Saved entries:
○ ○ ○

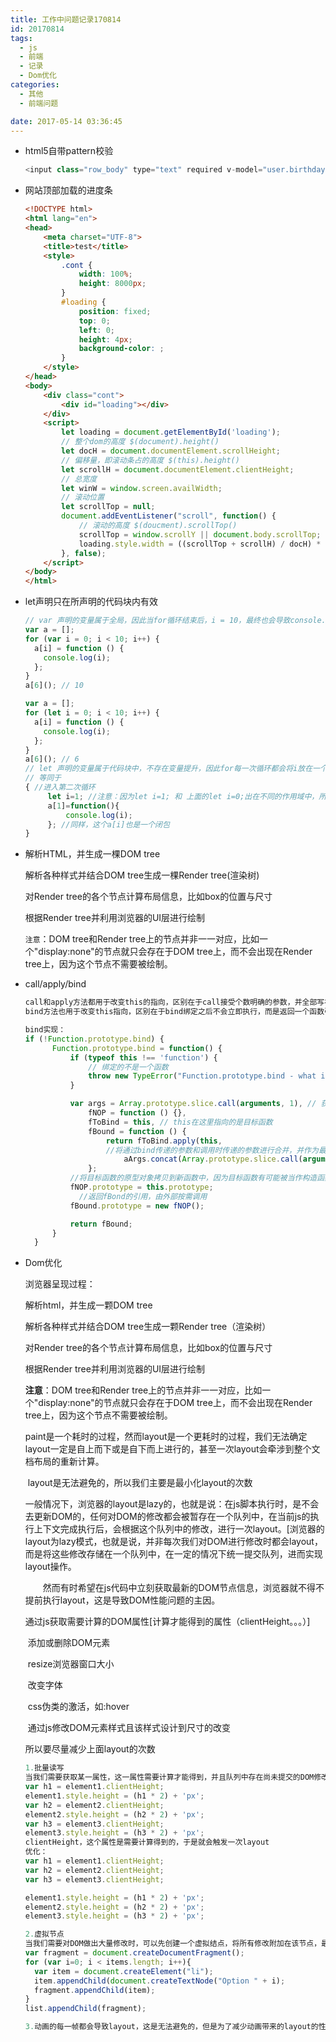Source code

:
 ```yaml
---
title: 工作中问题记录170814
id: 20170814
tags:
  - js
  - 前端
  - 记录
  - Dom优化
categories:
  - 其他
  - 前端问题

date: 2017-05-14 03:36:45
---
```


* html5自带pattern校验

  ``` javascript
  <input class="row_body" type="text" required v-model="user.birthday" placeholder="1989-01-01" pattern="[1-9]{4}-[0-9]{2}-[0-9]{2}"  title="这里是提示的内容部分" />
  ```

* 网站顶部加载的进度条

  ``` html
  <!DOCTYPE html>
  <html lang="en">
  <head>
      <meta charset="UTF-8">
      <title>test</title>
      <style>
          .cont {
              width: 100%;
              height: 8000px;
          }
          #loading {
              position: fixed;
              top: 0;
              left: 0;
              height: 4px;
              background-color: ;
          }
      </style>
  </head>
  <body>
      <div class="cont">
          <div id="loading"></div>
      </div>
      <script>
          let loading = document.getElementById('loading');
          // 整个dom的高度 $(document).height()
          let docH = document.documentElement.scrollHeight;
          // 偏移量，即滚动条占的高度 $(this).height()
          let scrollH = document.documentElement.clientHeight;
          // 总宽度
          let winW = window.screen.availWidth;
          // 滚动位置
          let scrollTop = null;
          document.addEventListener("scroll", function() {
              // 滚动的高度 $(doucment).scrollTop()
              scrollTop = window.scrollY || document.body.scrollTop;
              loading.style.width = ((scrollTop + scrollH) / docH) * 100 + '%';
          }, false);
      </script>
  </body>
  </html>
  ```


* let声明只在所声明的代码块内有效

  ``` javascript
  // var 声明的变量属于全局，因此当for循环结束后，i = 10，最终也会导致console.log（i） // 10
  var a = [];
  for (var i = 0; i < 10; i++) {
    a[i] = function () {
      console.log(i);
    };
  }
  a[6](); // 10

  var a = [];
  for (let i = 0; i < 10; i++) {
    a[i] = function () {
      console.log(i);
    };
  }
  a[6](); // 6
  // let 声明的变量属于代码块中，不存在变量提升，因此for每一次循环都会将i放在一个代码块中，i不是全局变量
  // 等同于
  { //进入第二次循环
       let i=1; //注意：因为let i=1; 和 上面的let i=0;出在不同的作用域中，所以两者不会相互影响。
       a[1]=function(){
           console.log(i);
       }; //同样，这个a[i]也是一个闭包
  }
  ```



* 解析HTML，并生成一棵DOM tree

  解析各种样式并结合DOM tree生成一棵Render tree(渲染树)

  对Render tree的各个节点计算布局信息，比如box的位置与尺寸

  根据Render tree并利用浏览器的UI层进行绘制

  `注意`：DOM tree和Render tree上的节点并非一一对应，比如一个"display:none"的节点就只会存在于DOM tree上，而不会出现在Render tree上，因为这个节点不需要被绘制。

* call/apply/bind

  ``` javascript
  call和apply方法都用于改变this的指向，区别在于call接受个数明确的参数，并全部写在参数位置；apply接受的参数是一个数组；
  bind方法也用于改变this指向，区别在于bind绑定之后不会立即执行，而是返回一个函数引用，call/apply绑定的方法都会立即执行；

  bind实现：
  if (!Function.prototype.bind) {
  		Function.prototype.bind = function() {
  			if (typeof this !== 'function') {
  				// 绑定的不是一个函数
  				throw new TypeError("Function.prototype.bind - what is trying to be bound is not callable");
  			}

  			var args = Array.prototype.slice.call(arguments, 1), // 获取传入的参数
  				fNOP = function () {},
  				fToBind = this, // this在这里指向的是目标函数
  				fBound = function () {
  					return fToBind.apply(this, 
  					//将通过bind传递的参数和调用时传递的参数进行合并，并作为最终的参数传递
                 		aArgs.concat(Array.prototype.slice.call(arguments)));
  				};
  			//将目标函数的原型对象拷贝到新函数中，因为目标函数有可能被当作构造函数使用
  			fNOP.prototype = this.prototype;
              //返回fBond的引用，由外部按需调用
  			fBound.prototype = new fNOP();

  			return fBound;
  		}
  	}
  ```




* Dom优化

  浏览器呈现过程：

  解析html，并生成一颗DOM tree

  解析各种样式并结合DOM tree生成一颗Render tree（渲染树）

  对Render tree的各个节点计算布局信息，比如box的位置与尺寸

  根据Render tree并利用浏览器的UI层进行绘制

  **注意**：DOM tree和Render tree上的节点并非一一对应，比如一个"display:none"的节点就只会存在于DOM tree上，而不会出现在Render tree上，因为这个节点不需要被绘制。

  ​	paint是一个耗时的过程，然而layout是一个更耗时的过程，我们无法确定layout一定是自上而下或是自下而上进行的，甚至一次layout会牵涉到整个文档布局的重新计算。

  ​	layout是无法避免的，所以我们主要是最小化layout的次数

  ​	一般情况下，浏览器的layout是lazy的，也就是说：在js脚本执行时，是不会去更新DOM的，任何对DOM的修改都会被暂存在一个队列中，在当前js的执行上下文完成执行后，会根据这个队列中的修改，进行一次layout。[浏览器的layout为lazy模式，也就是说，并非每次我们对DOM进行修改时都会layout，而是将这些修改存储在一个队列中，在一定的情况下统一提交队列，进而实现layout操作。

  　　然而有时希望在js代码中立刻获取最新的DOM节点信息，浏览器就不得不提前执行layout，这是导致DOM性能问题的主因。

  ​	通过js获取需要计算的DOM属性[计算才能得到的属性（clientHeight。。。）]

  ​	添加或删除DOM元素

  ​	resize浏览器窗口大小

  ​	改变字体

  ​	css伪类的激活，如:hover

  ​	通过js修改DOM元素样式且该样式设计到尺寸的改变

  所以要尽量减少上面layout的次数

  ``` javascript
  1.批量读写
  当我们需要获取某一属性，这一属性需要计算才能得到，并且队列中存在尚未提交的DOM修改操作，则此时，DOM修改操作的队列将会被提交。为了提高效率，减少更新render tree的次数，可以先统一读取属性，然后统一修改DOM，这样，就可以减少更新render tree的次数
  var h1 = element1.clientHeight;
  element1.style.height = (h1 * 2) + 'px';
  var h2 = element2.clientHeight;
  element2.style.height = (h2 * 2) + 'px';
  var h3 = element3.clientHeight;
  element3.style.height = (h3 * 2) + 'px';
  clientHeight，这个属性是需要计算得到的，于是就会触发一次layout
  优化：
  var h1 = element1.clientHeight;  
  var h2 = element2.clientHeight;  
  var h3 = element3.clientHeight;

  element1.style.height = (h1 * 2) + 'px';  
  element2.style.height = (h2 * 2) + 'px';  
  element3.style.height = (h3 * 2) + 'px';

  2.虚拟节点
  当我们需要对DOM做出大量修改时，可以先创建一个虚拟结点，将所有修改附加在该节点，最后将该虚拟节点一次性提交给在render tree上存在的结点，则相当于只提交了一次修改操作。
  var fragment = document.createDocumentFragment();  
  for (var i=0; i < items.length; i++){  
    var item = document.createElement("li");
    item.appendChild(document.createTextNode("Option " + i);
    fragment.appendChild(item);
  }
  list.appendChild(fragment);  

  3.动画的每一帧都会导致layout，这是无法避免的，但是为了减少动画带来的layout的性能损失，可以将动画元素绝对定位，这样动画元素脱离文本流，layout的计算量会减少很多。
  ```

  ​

○ ○ ○

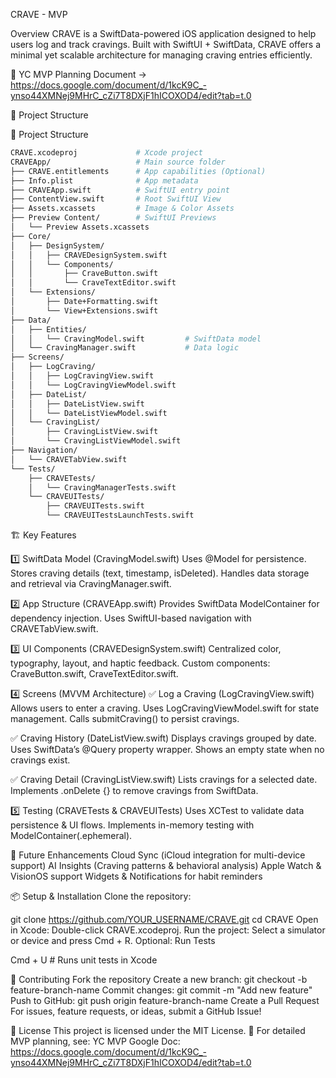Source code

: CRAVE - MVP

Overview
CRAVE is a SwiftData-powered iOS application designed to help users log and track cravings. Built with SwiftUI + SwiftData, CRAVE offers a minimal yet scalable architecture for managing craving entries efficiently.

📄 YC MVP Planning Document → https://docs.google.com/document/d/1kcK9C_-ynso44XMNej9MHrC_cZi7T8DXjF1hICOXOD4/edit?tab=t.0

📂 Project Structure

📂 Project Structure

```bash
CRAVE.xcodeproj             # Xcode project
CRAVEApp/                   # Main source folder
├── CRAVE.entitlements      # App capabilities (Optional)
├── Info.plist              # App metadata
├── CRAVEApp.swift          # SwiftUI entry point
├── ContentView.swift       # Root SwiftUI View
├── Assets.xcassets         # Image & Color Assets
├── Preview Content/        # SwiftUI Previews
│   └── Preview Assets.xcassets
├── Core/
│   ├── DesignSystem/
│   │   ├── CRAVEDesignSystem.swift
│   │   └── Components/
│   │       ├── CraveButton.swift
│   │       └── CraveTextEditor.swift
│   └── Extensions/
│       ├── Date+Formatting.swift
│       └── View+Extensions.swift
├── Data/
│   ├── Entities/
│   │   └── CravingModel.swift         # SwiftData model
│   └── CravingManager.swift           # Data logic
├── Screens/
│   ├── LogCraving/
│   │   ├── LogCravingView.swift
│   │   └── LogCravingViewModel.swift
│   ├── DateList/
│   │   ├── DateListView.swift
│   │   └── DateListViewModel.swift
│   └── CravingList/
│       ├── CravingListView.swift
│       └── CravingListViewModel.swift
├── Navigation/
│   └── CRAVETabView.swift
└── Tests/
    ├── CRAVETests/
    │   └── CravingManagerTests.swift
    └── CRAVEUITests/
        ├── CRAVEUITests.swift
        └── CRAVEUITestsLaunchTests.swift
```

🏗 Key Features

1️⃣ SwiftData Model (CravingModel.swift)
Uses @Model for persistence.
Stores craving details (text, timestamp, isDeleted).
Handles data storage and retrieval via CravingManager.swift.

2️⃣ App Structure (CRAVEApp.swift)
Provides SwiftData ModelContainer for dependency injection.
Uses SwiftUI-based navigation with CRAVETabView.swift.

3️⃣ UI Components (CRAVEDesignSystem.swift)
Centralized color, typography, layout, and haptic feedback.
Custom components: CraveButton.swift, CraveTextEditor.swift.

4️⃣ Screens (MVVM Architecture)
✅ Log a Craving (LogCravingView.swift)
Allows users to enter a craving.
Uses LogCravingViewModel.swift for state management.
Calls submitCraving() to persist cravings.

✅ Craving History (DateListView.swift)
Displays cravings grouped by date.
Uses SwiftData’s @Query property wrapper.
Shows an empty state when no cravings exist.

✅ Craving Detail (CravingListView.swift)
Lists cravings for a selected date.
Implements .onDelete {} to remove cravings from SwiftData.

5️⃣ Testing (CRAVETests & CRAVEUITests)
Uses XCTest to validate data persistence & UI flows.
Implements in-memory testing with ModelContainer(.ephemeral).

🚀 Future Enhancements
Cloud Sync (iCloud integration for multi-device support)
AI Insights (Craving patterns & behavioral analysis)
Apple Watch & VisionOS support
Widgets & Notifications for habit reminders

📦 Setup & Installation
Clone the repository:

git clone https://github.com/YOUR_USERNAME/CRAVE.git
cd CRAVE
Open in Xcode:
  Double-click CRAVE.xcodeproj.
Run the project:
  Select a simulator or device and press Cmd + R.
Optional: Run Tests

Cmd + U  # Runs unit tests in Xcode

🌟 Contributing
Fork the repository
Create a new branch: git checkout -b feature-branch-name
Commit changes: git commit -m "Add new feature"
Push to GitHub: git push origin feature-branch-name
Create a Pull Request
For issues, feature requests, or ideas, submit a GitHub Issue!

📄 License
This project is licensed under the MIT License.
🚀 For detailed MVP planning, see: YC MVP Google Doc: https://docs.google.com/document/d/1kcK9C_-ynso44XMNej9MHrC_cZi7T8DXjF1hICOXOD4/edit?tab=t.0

○ ○ ○

- [Exercise prompt]
Using the records above, gather all lines where the string "fNOP" is present.

- [Answer space]
  				fNOP = function () {},
  			fNOP.prototype = this.prototype;
  			fBound.prototype = new fNOP();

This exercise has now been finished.